Les orientations et modalités de la réforme font également peser une forte incertitude sur le devenir du libre accès aux études supérieures. La réforme en cours crée des attentes légitimes auprès des bachelier.es et de leurs familles. Sous prétexte de « davantage de justice » pour les étudiantes et étudiants, et tout en faisant croire à ces derniers et à leur famille qu’ils bénéficieront de parcours « personnalisés », elle instaure une sélection de fait. La mise en place d’attendus spécifiques et de critères de classement des candidat.es peut en effet conduire à interdire l’accès aux études supérieures à certain.es bachelier.es dès lors que les capacités globales des établissements ne correspondraient pas aux flux des nouveaux/elles bachelier.es, additionnés aux redoublant.es et étudiant.es en réorientation. La suppression, pour une partie des bacheliers, du critère de lieu d’habitation pour l’affectation dans un établissement et les stratégies de sélection qu’annoncent déjà certains établissements, risquent de produire des déséquilibres massifs dans la répartition des étudiant.es entre universités et de contribuer à la mise en place d’un système à deux vitesses parmi les universités, déjà engagé par les différents financements des PIA, doublée de l’éviction de nombreux/ses bachelier.es par un processus de surenchère des critères de sélection des dossiers.

Ces tendances ne répondent en rien aux missions d’un service public d’enseignement et de recherche offrant à tou.tes, sur tout le territoire, les mêmes conditions d’études et les mêmes chances de réussite. L’université publique française est fondée sur l’accès de droit à tout titulaire du bac, sur des frais d’inscription contenus et fixés nationalement, sur l’égalité entre établissements et sur le cadrage national des diplômes. Tous ces principes sont remis en cause par le projet de loi et par la mise en place de Parcoursup sans moyens à hauteur des besoins.

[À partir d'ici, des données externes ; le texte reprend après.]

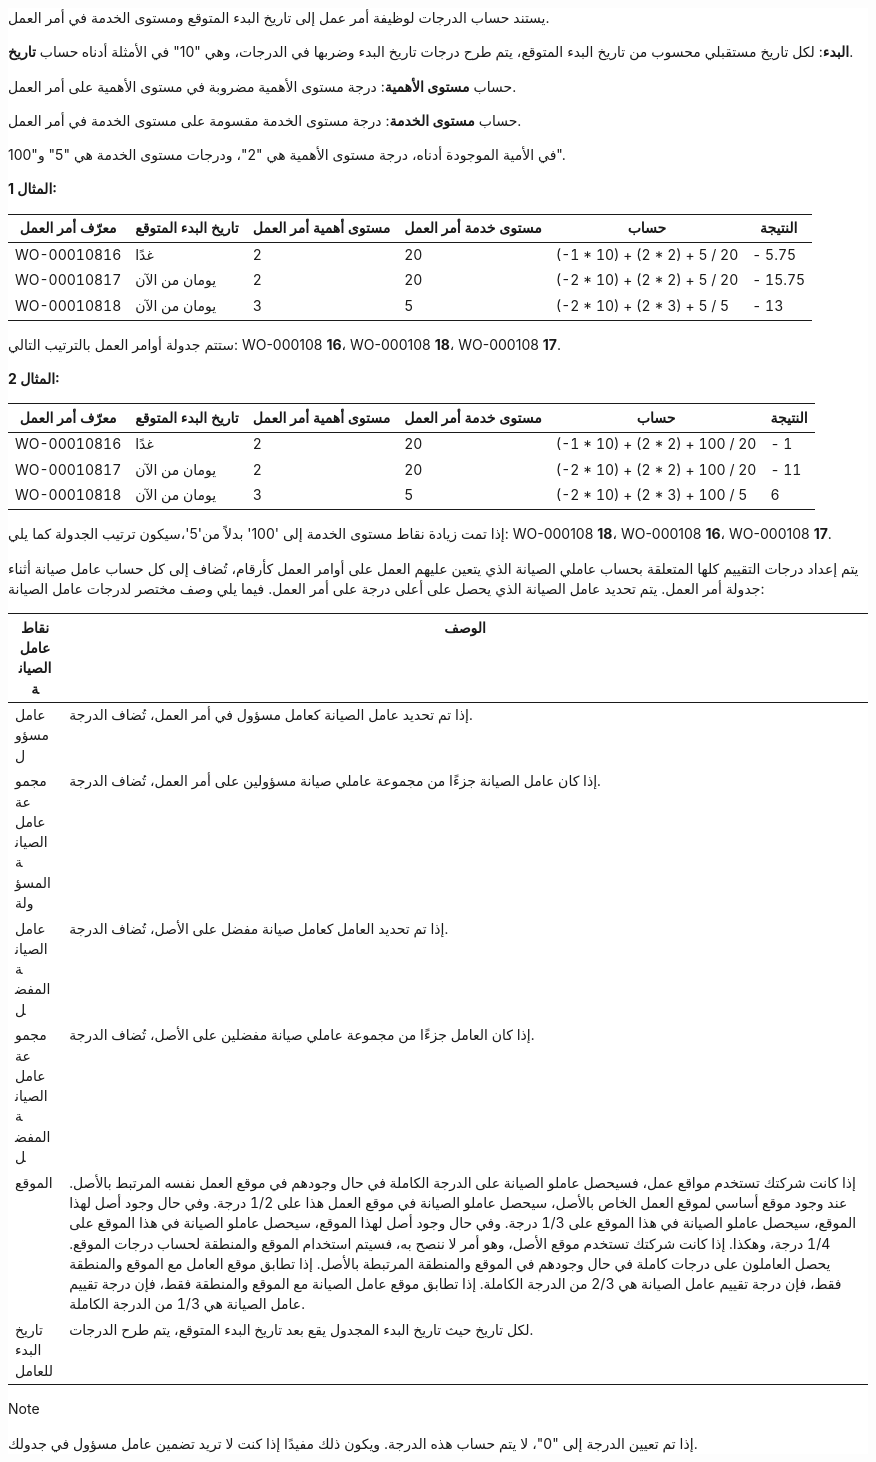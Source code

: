 يستند حساب الدرجات لوظيفة أمر عمل إلى تاريخ البدء المتوقع ومستوى الخدمة في أمر العمل.

حساب **تاريخ‏‎ البدء**: لكل تاريخ مستقبلي محسوب من تاريخ البدء المتوقع، يتم طرح درجات تاريخ البدء وضربها في الدرجات، وهي "10" في الأمثلة أدناه.

حساب **مستوى الأهمية**: درجة مستوى الأهمية مضروبة في مستوى الأهمية على أمر العمل.

حساب **مستوى الخدمة**: درجة مستوى الخدمة مقسومة على مستوى الخدمة في أمر العمل.

في الأمية الموجودة أدناه، درجة مستوى الأهمية هي "2"، ودرجات مستوى الخدمة هي "5" و"100".

**المثال 1:**

| معرّف أمر العمل | تاريخ البدء المتوقع | مستوى أهمية أمر العمل | مستوى خدمة أمر العمل | حساب               | النتيجة      |
|---------------|---------------------|------------------------|--------------------------|---------------------------|------------|
| WO-00010816   | غدًا            | 2                      | 20              | (-1 \* 10) + (2 \* 2) + 5 / 20     | \- 5.75    |
| WO-00010817   | يومان من الآن   | 2                      | 20              | (-2 \* 10) + (2 \* 2) + 5 / 20     | \- 15.75   |
| WO-00010818   | يومان من الآن   | 3                      | 5               | (-2 \* 10) + (2 \* 3) + 5 / 5      | \- 13      |

ستتم جدولة أوامر العمل بالترتيب التالي: WO-000108 **16**،‏ WO-000108 **18**،‏ WO-000108 **17**.

**المثال 2:**

| معرّف أمر العمل | تاريخ البدء المتوقع | مستوى أهمية أمر العمل | مستوى خدمة أمر العمل | حساب                 | النتيجة    |
|---------------|---------------------|------------------------|---------------------|----------------------------------|----------|
| WO-00010816   | غدًا            | 2                      | 20                  | (-1 \* 10) + (2 \* 2) + 100 / 20 | \- 1     |
| WO-00010817   | يومان من الآن   | 2                      | 20                  | (-2 \* 10) + (2 \* 2) + 100 / 20 | \- 11    |
| WO-00010818   | يومان من الآن   | 3                      | 5                   | (-2 \* 10) + (2 \* 3) + 100 / 5  | 6        |

إذا تمت زيادة نقاط مستوى الخدمة إلى '100' بدلاً من'5'،سيكون ترتيب الجدولة كما يلي: WO-000108 **18**‏، WO-000108 **16**،‏ WO-000108 **17**.

يتم إعداد درجات التقييم كلها المتعلقة بحساب عاملي الصيانة الذي يتعين عليهم العمل على أوامر العمل كأرقام، تُضاف إلى كل حساب عامل صيانة أثناء جدولة أمر العمل. يتم تحديد عامل الصيانة الذي يحصل على أعلى درجة على أمر العمل. فيما يلي وصف مختصر لدرجات عامل الصيانة:

| نقاط عامل الصيانة| الوصف |
|---|---|
| عامل مسؤول | إذا تم تحديد عامل الصيانة كعامل مسؤول في أمر العمل، تُضاف الدرجة. |
| مجموعة عامل الصيانة المسؤولة | إذا كان عامل الصيانة جزءًا من مجموعة عاملي صيانة مسؤولين على أمر العمل، تُضاف الدرجة. |
| عامل الصيانة المفضل         | إذا تم تحديد العامل كعامل صيانة مفضل على الأصل، تُضاف الدرجة. |
| مجموعة عامل الصيانة المفضل   | إذا كان العامل جزءًا من مجموعة عاملي صيانة مفضلين على الأصل، تُضاف الدرجة.  |
| الموقع  | إذا كانت شركتك تستخدم مواقع عمل، فسيحصل عاملو الصيانة على الدرجة الكاملة في حال وجودهم في موقع العمل نفسه المرتبط بالأصل. عند وجود موقع أساسي لموقع العمل الخاص بالأصل، سيحصل عاملو الصيانة في موقع العمل هذا على 1/2 درجة. وفي حال وجود أصل لهذا الموقع، سيحصل عاملو الصيانة في هذا الموقع على 1/3 درجة. وفي حال وجود أصل لهذا الموقع، سيحصل عاملو الصيانة في هذا الموقع على 1/4 درجة، وهكذا. إذا كانت شركتك تستخدم موقع الأصل، وهو أمر لا ننصح به، فسيتم استخدام الموقع والمنطقة لحساب درجات الموقع. يحصل العاملون على درجات كاملة في حال وجودهم في الموقع والمنطقة المرتبطة بالأصل. إذا تطابق موقع العامل مع الموقع والمنطقة فقط، فإن درجة تقييم عامل الصيانة هي 2/3 من الدرجة الكاملة. إذا تطابق موقع عامل الصيانة مع الموقع والمنطقة فقط، فإن درجة تقييم عامل الصيانة هي 1/3 من الدرجة الكاملة. |
| تاريخ البدء للعامل  | لكل تاريخ حيث تاريخ البدء المجدول يقع بعد تاريخ البدء المتوقع، يتم طرح الدرجات.  |

>[!NOTE]
>إذا تم تعيين الدرجة إلى "0"، لا يتم حساب هذه الدرجة. ويكون ذلك مفيدًا إذا كنت لا تريد تضمين عامل مسؤول في جدولك.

Le Conseil d’administration de l’Université du Mans, soucieux de l’accès le plus large à l’enseignement supérieur, de la meilleure orientation et de la réussite des lycéen.nes et étudiant.es considère que les modalités de mise en œuvre de la réforme dans la précipitation sont inadmissibles. Le mode opératoire du ministère sur ce dossier comme sur d’autres est symptomatique d’une situation intenable devenue la règle. La succession à un rythme infernal des demandes, des appels à projets, la sollicitation constante et toujours dans l’urgence des équipes universitaires a atteint un niveau inacceptable. Cela ne permet pas aux personnels de travailler sur le long terme et augmente leurs risques psychosociaux et leur souffrance au travail.

Le Conseil d’administration de l’Université du Mans alerte sa tutelle, le législateur et les citoyens de cette situation qui met en péril l’Enseignement Supérieur et la Recherche publiques de notre pays, la qualité du service rendu aux usager.es et le bon déroulement de la rentrée 2018. Il appelle l’ensemble des universités à ne pas mettre en œuvre la reforme tant que des moyens à hauteur des besoins ne seront pas débloqués pour permettre aux universités d’accueillir et d’accompagner dans de bonnes conditions tous les lycéen.nes et tous les étudiant.e.s.